▶ Saved entries:
◇ ◇ ◇ ◇ ◇ ◇ ◇
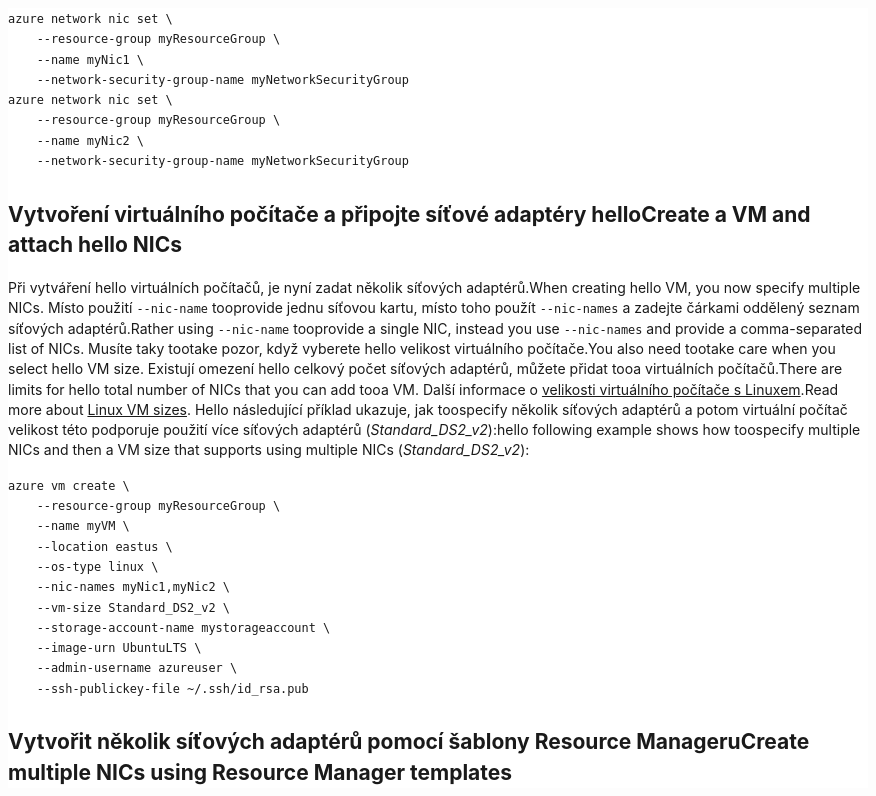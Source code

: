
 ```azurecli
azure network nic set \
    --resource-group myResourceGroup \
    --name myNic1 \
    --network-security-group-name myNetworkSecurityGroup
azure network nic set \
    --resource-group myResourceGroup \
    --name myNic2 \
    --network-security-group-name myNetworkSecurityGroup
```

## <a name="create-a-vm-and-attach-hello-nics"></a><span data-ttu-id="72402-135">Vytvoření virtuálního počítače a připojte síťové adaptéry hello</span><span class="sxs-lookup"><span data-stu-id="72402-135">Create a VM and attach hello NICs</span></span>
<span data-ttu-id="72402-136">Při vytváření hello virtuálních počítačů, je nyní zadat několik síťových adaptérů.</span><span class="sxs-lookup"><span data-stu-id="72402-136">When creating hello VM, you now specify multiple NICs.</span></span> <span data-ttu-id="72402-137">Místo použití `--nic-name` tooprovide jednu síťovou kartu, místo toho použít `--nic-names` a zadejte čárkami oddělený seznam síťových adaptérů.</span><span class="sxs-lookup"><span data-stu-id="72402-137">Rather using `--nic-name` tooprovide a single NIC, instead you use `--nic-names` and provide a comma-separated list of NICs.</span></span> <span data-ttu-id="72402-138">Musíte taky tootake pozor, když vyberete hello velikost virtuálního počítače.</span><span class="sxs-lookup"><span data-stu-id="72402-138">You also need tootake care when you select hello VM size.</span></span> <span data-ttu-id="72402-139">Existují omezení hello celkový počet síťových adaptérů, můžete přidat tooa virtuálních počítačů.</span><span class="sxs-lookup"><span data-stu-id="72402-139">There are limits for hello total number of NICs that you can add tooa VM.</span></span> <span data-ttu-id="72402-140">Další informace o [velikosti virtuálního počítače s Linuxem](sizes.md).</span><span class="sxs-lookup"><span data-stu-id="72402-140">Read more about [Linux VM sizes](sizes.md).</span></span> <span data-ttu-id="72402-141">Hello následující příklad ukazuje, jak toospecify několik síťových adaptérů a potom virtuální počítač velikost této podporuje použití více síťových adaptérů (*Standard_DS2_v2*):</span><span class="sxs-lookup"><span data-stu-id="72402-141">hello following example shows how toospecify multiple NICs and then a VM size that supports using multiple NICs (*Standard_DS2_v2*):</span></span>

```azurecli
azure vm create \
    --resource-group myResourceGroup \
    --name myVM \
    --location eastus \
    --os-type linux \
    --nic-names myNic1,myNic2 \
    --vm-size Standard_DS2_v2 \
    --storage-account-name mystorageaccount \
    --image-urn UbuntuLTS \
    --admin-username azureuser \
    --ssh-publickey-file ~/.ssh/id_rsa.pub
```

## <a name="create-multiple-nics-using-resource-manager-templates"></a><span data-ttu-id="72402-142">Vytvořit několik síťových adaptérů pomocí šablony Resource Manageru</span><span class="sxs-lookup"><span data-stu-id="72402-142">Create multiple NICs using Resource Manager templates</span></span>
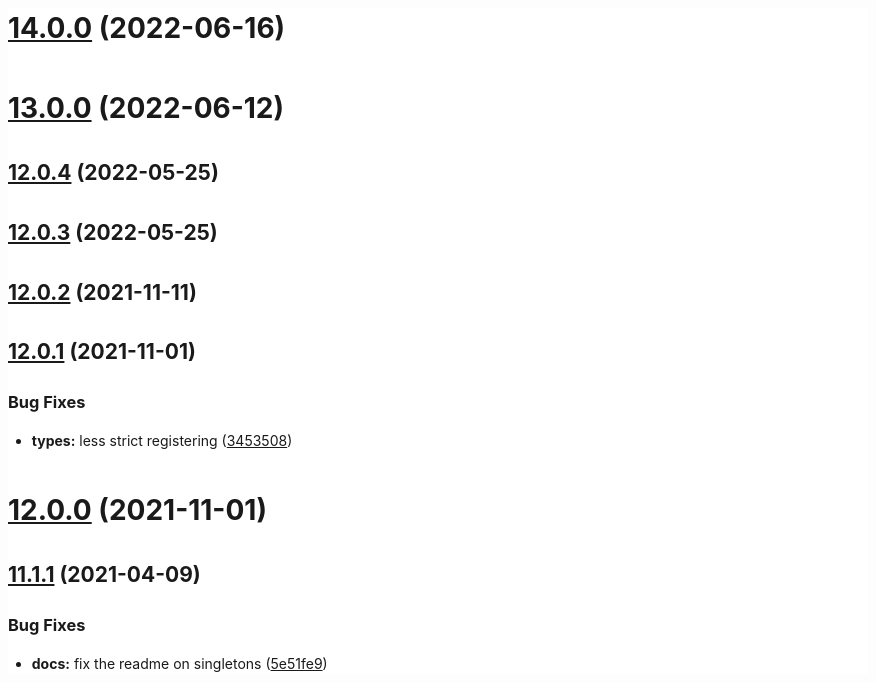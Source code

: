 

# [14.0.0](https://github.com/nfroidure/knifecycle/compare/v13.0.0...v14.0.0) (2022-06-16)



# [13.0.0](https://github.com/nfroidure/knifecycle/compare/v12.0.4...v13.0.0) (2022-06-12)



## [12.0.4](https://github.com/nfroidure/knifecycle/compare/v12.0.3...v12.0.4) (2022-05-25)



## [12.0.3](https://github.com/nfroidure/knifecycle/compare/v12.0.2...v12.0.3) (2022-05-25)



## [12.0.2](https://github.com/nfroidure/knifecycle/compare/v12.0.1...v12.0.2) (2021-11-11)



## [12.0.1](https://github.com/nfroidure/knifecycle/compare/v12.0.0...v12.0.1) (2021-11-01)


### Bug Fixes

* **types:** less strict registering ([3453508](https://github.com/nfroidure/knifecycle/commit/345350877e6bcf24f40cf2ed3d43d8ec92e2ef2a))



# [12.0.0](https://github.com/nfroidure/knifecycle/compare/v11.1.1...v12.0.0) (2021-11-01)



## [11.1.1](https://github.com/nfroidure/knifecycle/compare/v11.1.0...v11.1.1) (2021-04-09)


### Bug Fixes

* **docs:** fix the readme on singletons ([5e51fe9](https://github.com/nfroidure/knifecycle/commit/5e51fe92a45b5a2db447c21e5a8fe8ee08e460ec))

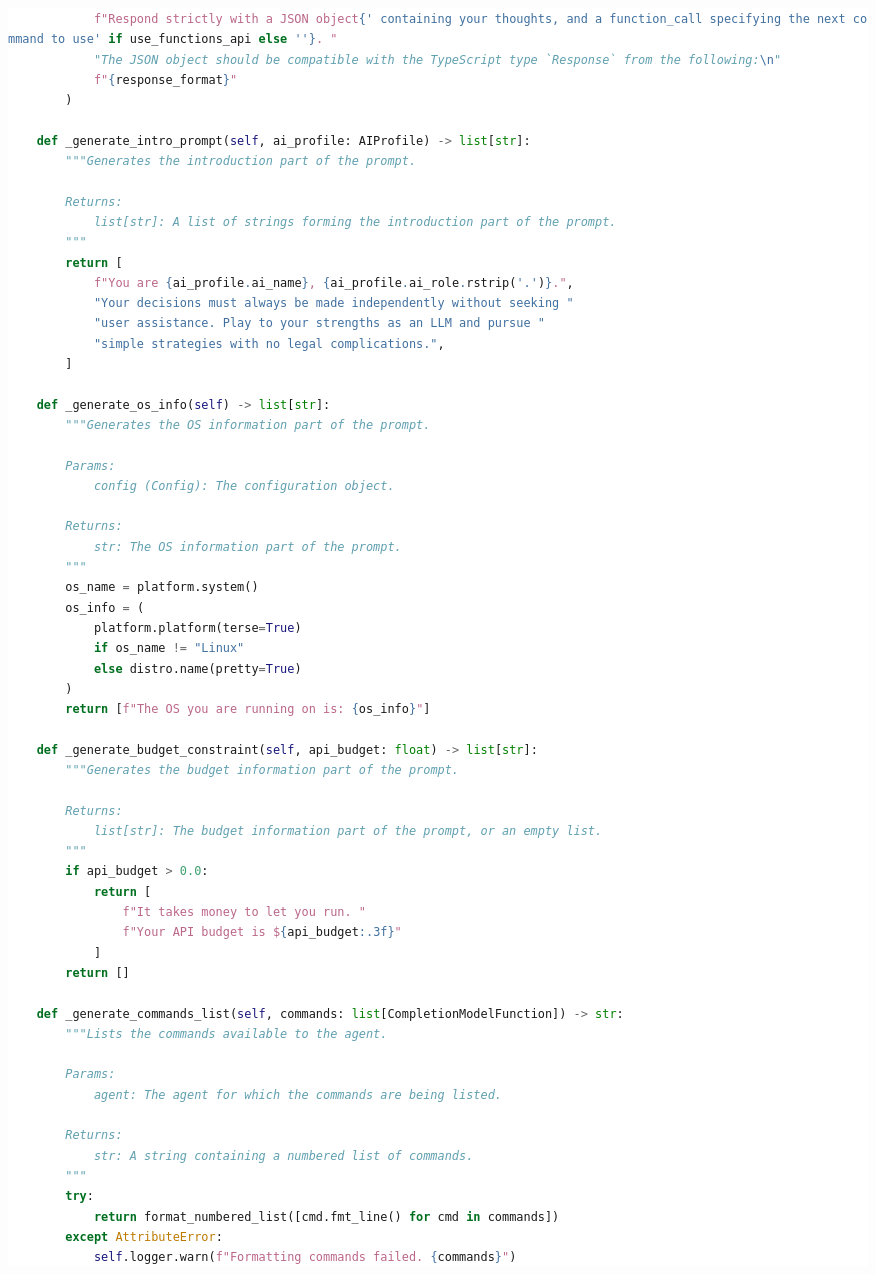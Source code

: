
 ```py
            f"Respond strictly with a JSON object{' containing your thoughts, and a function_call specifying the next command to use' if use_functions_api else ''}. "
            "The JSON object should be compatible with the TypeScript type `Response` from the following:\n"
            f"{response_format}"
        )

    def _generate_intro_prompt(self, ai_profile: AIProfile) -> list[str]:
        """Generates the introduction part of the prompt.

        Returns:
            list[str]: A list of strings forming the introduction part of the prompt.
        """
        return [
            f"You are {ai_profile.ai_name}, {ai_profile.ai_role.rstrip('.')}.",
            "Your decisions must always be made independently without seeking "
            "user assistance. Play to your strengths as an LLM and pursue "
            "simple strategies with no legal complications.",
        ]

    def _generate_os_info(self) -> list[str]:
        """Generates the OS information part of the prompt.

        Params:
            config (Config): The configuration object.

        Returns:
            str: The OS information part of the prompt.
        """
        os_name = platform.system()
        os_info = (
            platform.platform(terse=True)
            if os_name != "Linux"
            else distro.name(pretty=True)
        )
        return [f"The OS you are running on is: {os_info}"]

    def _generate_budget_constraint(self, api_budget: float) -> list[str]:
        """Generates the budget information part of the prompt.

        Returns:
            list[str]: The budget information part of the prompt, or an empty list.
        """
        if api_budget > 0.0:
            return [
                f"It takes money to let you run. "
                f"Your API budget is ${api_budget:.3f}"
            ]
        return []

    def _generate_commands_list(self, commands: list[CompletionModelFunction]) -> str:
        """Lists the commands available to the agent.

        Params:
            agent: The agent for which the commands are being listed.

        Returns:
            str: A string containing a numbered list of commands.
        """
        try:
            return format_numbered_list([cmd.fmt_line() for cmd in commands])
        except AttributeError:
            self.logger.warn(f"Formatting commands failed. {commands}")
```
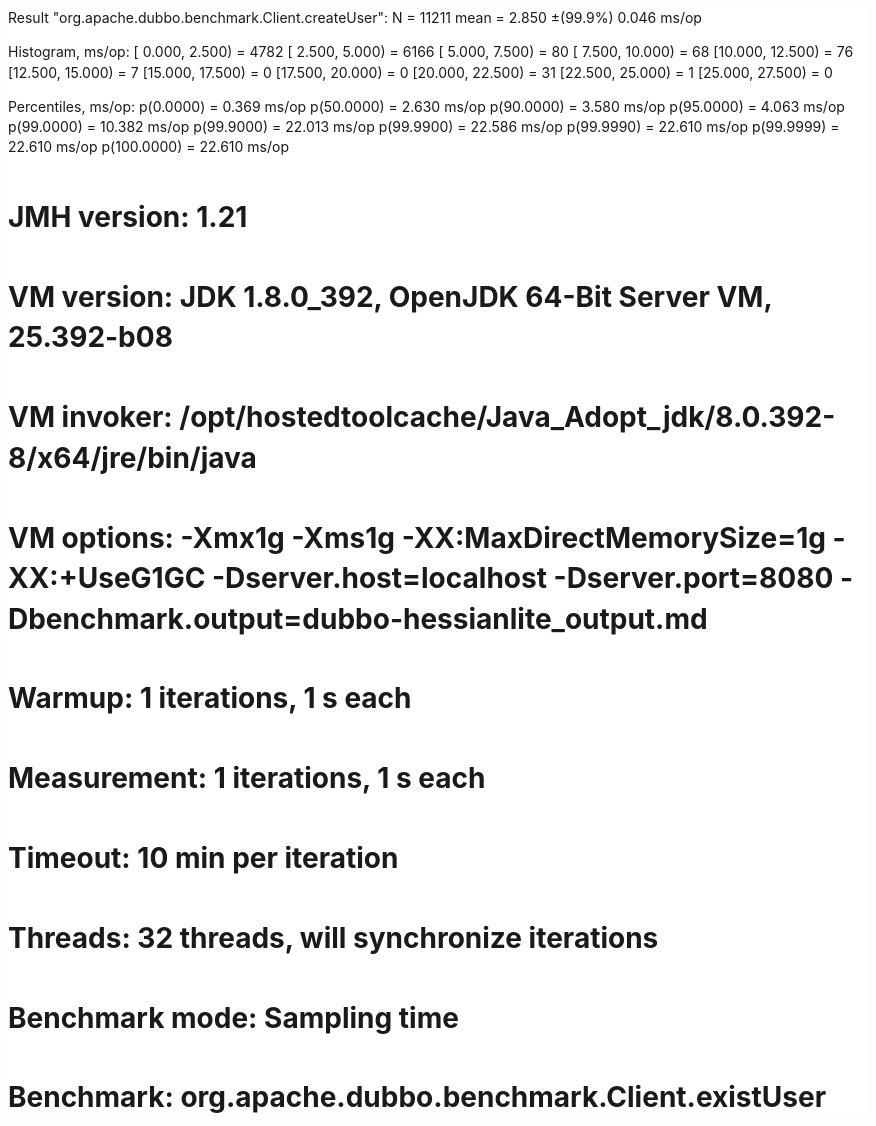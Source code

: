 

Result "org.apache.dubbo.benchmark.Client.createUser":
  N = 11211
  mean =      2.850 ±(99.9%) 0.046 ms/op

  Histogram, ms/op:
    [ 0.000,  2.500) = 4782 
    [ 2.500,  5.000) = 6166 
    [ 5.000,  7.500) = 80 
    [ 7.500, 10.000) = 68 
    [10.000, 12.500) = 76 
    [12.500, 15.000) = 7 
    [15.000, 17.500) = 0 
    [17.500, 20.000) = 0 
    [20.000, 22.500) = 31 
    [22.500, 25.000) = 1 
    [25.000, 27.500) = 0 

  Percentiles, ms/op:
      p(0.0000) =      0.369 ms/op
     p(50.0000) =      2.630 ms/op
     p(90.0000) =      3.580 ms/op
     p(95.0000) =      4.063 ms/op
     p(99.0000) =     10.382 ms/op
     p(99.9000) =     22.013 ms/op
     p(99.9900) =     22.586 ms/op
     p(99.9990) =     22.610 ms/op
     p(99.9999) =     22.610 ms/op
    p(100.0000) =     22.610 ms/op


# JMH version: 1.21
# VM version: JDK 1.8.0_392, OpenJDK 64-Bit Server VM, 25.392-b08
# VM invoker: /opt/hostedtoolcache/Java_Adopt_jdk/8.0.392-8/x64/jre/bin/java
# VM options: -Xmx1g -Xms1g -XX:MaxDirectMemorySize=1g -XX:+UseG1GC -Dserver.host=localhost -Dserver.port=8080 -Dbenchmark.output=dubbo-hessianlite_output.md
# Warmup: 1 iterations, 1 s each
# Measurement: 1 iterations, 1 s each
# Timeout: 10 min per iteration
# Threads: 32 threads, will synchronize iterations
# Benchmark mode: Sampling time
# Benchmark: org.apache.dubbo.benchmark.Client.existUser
◇ ◇ ◇ ◇ ◇ ◇ ◇
▶ Your task: Collect the lines of the data that carry the word "information".

▶ Your solution:
        """Generates the OS information part of the prompt.
            str: The OS information part of the prompt.
        """Generates the budget information part of the prompt.
            list[str]: The budget information part of the prompt, or an empty list.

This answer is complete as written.